--- Exercise instructions ---
Go through the entries below and copy every line that holds the word "Optional".

Excerpts from a dataset:
• • • •

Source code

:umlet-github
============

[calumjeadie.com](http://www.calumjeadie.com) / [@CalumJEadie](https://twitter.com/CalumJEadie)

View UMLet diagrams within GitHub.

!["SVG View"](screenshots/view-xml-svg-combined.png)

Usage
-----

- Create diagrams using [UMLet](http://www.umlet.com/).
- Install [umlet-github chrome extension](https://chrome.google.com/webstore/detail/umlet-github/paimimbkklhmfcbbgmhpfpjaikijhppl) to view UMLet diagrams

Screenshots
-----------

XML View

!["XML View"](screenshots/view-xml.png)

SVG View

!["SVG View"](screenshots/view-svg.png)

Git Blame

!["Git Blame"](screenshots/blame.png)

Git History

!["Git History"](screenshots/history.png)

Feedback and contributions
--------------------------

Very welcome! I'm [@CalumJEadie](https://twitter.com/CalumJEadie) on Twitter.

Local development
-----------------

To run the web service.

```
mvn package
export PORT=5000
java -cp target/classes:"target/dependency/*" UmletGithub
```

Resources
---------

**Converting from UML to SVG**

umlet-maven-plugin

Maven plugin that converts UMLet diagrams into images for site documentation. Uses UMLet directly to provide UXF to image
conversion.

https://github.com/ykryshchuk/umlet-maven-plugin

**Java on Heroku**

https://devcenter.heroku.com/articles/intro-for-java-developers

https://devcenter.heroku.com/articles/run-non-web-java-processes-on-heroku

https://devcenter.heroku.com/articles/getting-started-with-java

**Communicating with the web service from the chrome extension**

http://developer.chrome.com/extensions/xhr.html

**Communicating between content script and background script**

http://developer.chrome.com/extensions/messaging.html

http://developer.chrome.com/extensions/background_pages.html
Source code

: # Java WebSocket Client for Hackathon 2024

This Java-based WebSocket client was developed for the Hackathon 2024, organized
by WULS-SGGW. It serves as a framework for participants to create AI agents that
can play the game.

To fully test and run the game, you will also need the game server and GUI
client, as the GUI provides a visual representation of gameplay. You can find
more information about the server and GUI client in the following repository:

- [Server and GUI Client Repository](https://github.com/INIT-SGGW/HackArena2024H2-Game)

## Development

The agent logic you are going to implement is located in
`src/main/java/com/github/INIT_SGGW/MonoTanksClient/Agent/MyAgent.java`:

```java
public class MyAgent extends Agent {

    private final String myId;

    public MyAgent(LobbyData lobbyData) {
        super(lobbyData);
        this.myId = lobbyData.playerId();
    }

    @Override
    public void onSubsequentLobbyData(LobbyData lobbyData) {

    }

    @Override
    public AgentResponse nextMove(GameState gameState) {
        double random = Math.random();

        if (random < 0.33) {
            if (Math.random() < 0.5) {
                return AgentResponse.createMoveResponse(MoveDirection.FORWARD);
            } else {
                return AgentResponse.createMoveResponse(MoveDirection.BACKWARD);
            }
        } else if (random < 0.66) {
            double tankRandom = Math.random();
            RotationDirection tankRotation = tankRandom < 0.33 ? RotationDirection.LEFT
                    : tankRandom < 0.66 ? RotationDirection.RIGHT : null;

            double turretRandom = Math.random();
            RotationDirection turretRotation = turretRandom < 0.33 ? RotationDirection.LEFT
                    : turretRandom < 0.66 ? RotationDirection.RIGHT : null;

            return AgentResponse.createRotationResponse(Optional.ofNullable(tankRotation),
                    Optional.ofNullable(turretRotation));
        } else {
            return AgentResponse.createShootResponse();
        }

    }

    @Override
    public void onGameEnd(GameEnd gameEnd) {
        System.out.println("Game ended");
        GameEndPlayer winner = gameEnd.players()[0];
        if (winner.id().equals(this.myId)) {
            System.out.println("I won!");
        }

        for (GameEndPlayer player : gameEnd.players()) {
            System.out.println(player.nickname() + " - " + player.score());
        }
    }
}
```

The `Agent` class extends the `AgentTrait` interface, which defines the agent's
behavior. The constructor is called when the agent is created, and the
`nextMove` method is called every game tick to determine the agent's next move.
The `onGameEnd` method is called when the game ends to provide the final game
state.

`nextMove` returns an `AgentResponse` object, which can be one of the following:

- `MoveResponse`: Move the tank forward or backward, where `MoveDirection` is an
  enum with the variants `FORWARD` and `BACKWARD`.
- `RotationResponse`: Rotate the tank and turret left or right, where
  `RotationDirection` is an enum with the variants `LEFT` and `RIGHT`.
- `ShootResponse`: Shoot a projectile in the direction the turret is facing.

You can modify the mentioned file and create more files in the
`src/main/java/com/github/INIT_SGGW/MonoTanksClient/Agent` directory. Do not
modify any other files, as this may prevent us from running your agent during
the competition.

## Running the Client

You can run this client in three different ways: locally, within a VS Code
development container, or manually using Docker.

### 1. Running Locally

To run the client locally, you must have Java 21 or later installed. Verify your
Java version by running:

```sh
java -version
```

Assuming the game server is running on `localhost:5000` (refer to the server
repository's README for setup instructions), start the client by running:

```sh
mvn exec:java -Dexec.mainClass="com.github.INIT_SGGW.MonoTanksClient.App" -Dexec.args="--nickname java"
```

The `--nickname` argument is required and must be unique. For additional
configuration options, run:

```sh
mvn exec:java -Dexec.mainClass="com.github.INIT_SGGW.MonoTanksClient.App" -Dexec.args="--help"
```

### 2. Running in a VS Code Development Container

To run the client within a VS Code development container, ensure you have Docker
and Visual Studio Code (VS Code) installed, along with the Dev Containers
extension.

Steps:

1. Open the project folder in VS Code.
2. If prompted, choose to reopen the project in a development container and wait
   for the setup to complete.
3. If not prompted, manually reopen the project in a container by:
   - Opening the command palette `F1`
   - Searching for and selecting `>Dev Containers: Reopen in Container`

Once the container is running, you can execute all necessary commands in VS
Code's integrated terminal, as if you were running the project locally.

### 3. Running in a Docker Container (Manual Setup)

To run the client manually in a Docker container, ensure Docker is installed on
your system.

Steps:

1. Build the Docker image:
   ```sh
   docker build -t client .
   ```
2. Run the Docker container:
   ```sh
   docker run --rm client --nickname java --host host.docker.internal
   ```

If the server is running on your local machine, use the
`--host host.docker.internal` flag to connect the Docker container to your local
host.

• • • •

--- Task solution ---
            return AgentResponse.createRotationResponse(Optional.ofNullable(tankRotation),
                    Optional.ofNullable(turretRotation));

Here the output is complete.